And all of these experiences, all of these careers, all of these obstacles and all of these solutions — have helped mold me into a person that people want to work with.
So, at 26 years of age, I stand with Joshua Fechter at Elite Daily when he says, “I know what I don’t want to do and that enables me to cross one more possibility off the list of what I might love.”
And when you spend your free hour in the morning getting ready for your job, an hour sitting in traffic to get to your job, eight to ten hours doing your job, an hour or more cursing the traffic that’s preventing you from getting home from your job to decompress, eat and exercise in the few hours that you have before it’s time to get enough sleep to do it all again the next day …

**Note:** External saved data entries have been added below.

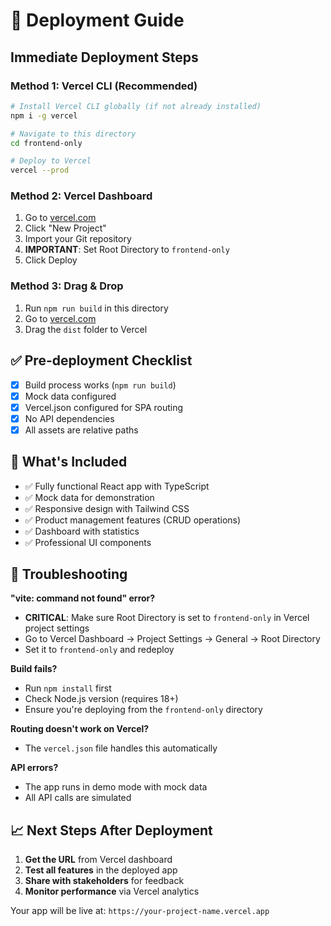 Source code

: # 🚀 Deployment Guide

## Immediate Deployment Steps

### Method 1: Vercel CLI (Recommended)
```bash
# Install Vercel CLI globally (if not already installed)
npm i -g vercel

# Navigate to this directory
cd frontend-only

# Deploy to Vercel
vercel --prod
```

### Method 2: Vercel Dashboard
1. Go to [vercel.com](https://vercel.com)
2. Click "New Project"
3. Import your Git repository
4. **IMPORTANT**: Set Root Directory to `frontend-only`
5. Click Deploy

### Method 3: Drag & Drop
1. Run `npm run build` in this directory
2. Go to [vercel.com](https://vercel.com)
3. Drag the `dist` folder to Vercel

## ✅ Pre-deployment Checklist

- [x] Build process works (`npm run build`)
- [x] Mock data configured
- [x] Vercel.json configured for SPA routing
- [x] No API dependencies
- [x] All assets are relative paths

## 🎯 What's Included

- ✅ Fully functional React app with TypeScript
- ✅ Mock data for demonstration
- ✅ Responsive design with Tailwind CSS
- ✅ Product management features (CRUD operations)
- ✅ Dashboard with statistics
- ✅ Professional UI components

## 🔧 Troubleshooting

**"vite: command not found" error?**
- **CRITICAL**: Make sure Root Directory is set to `frontend-only` in Vercel project settings
- Go to Vercel Dashboard → Project Settings → General → Root Directory
- Set it to `frontend-only` and redeploy

**Build fails?**
- Run `npm install` first
- Check Node.js version (requires 18+)
- Ensure you're deploying from the `frontend-only` directory

**Routing doesn't work on Vercel?**
- The `vercel.json` file handles this automatically

**API errors?**
- The app runs in demo mode with mock data
- All API calls are simulated

## 📈 Next Steps After Deployment

1. **Get the URL** from Vercel dashboard
2. **Test all features** in the deployed app
3. **Share with stakeholders** for feedback
4. **Monitor performance** via Vercel analytics

Your app will be live at: `https://your-project-name.vercel.app`

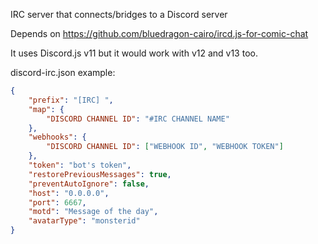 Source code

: IRC server that connects/bridges to a Discord server

Depends on https://github.com/bluedragon-cairo/ircd.js-for-comic-chat

It uses Discord.js v11 but it would work with v12 and v13 too.

discord-irc.json example:
```json
{
	"prefix": "[IRC] ",
	"map": {
		"DISCORD CHANNEL ID": "#IRC CHANNEL NAME"
	},
	"webhooks": {
		"DISCORD CHANNEL ID": ["WEBHOOK ID", "WEBHOOK TOKEN"]
	},
	"token": "bot's token",
	"restorePreviousMessages": true,
	"preventAutoIgnore": false,
	"host": "0.0.0.0",
	"port": 6667,
	"motd": "Message of the day",
	"avatarType": "monsterid"
}
```
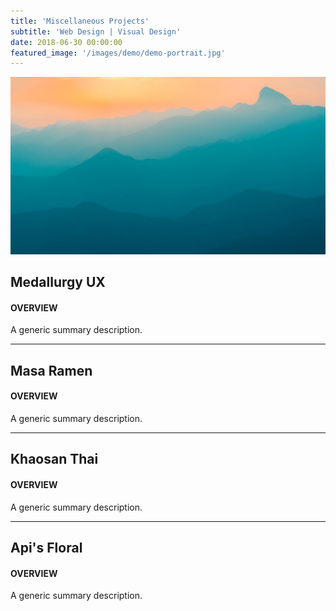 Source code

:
 ```yaml
---
title: 'Miscellaneous Projects'
subtitle: 'Web Design | Visual Design'
date: 2018-06-30 00:00:00
featured_image: '/images/demo/demo-portrait.jpg'
---
```


![](/images/demo/demo-landscape.jpg)


Medallurgy UX 
----

#### OVERVIEW


A generic summary description. 


***


Masa Ramen
----

#### OVERVIEW


A generic summary description. 


***


Khaosan Thai
----

#### OVERVIEW


A generic summary description. 


***


Api's Floral
----

#### OVERVIEW


A generic summary description. 
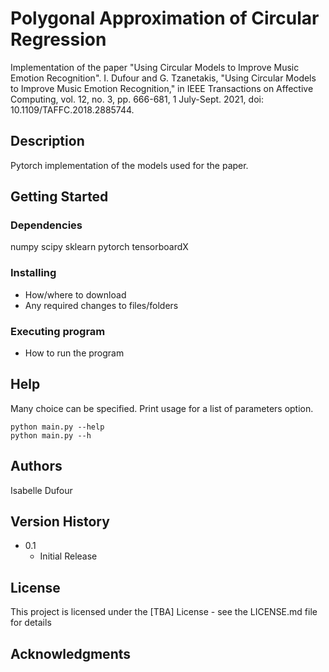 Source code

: Polygonal Approximation of Circular Regression
=======================================
Implementation of the paper "Using Circular Models to Improve Music Emotion Recognition".
I. Dufour and G. Tzanetakis, "Using Circular Models to Improve Music Emotion Recognition," in IEEE Transactions on Affective Computing, vol. 12, no. 3, pp. 666-681, 1 July-Sept. 2021, doi: 10.1109/TAFFC.2018.2885744.

## Description

Pytorch implementation of the models used for the paper.

## Getting Started

### Dependencies

numpy
scipy
sklearn
pytorch
tensorboardX

### Installing

* How/where to download
* Any required changes to files/folders

### Executing program

* How to run the program

## Help

Many choice can be specified. Print usage for a list of parameters option.
```
python main.py --help 
python main.py --h
```

## Authors

Isabelle Dufour  

## Version History
    
* 0.1
    * Initial Release

## License

This project is licensed under the [TBA] License - see the LICENSE.md file for details

## Acknowledgments
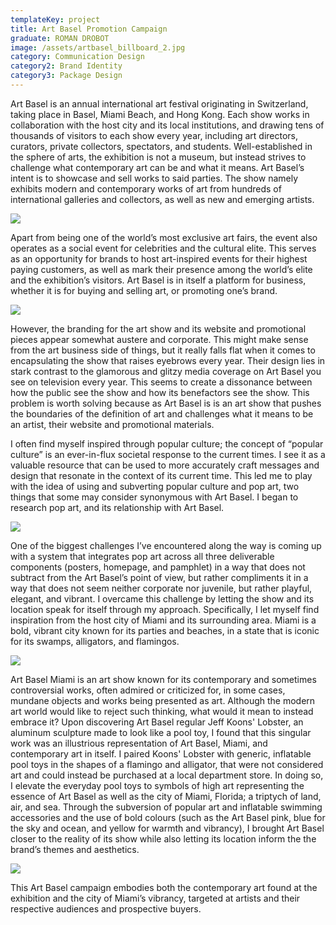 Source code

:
 ```yaml
---
templateKey: project
title: Art Basel Promotion Campaign
graduate: ROMAN DROBOT
image: /assets/artbasel_billboard_2.jpg
category: Communication Design
category2: Brand Identity
category3: Package Design
---
```

Art Basel is an annual international art festival originating in Switzerland, taking place in Basel, Miami Beach, and Hong Kong. Each show works in collaboration with the host city and its local institutions, and drawing tens of thousands of visitors to each show every year, including art directors, curators, private collectors, spectators, and students. Well-established in the sphere of arts, the exhibition is not a museum, but instead strives to challenge what contemporary art can be and what it means. Art Basel’s intent is to showcase and sell works to said parties. The show namely exhibits modern and contemporary works of art from hundreds of international galleries and collectors, as well as new and emerging artists.

![](/assets/artbasel_subway.jpg)

Apart from being one of the world’s most exclusive art fairs, the event also operates as a social event for celebrities and the cultural elite. This serves as an opportunity for brands to host art-inspired events for their highest paying customers, as well as mark their presence among the world’s elite and the exhibition’s visitors. Art Basel is in itself a platform for business, whether it is for buying and selling art, or promoting one’s brand.

![](/assets/artbasel_billboard_2.jpg)

However, the branding for the art show and its website and promotional pieces appear somewhat austere and corporate. This might make sense from the art business side of things, but it really falls flat when it comes to encapsulating the show that raises eyebrows every year. Their design lies in stark contrast to the glamorous and glitzy media coverage on Art Basel you see on television every year. This seems to create a dissonance between how the public see the show and how its benefactors see the show. This problem is worth solving because as Art Basel is is an art show that pushes the boundaries of the definition of art and challenges what it means to be an artist, their website and promotional materials.

I often find myself inspired through popular culture; the concept of “popular culture” is an ever-in-flux societal response to the current times. I see it as a valuable resource that can be used to more accurately craft messages and design that resonate in the context of its current time. This led me to play with the idea of using and subverting popular culture and pop art, two things that some may consider synonymous with Art Basel. I began to research pop art, and its relationship with Art Basel.

![](/assets/artbasel_iphones.png)

One of the biggest challenges I’ve encountered along the way is coming up with a system that integrates pop art across all three deliverable components (posters, homepage, and pamphlet) in a way that does not subtract from the Art Basel’s point of view, but rather compliments it in a way that does not seem neither corporate nor juvenile, but rather playful, elegant, and vibrant. I overcame this challenge by letting the show and its location speak for itself through my approach. Specifically, I let myself find inspiration from the host city of Miami and its surrounding area. Miami is a bold, vibrant city known for its parties and beaches, in a state that is iconic for its swamps, alligators, and flamingos.

![](/assets/artbasel_iphones.png)

Art Basel Miami is an art show known for its contemporary and sometimes controversial works, often admired or criticized for, in some cases, mundane objects and works being presented as art. Although the modern art world would like to reject such thinking, what would it mean to instead embrace it? Upon discovering Art Basel regular Jeff Koons' Lobster, an aluminum sculpture made to look like a pool toy, I found that this singular work was an illustrious representation of Art Basel, Miami, and contemporary art in itself. I paired Koons' Lobster with generic, inflatable pool toys in the shapes of a flamingo and alligator, that were not considered art and could instead be purchased at a local department store. In doing so, I elevate the everyday pool toys to symbols of high art representing the essence of Art Basel as well as the city of Miami, Florida; a triptych of land, air, and sea. Through the subversion of popular art and inflatable swimming accessories and the use of bold colours (such as the Art Basel pink, blue for the sky and ocean, and yellow for warmth and vibrancy), I brought Art Basel closer to the reality of its show while also letting its location inform the the brand’s themes and aesthetics.

![](/assets/pamphletmockup.jpg)

This Art Basel campaign embodies both the contemporary art found at the exhibition and the city of Miami’s vibrancy, targeted at artists and their respective audiences and prospective buyers.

You need to love what you’re doing — and you know that at their core, all of the older generations who once told you, “Do what you love and follow your dreams,” want that for you, too.
So if you’re a millennial who feels like Fechter and I do, remember that you don’t always have to stay in a job “because it’s a job.”
If you do decide to travel on, just keep in mind these three rules:
Leave on good terms. Have another job to jump to. And remain in contact with those you leave behind.
It’s slow to catch on, but millennials can erase the stigma of the dreaded “job hopper.” There are a lot of people in this world that will continue to bring different (and possibly even better) hands to the card table — and companies should be open to embracing them rather than shutting them out.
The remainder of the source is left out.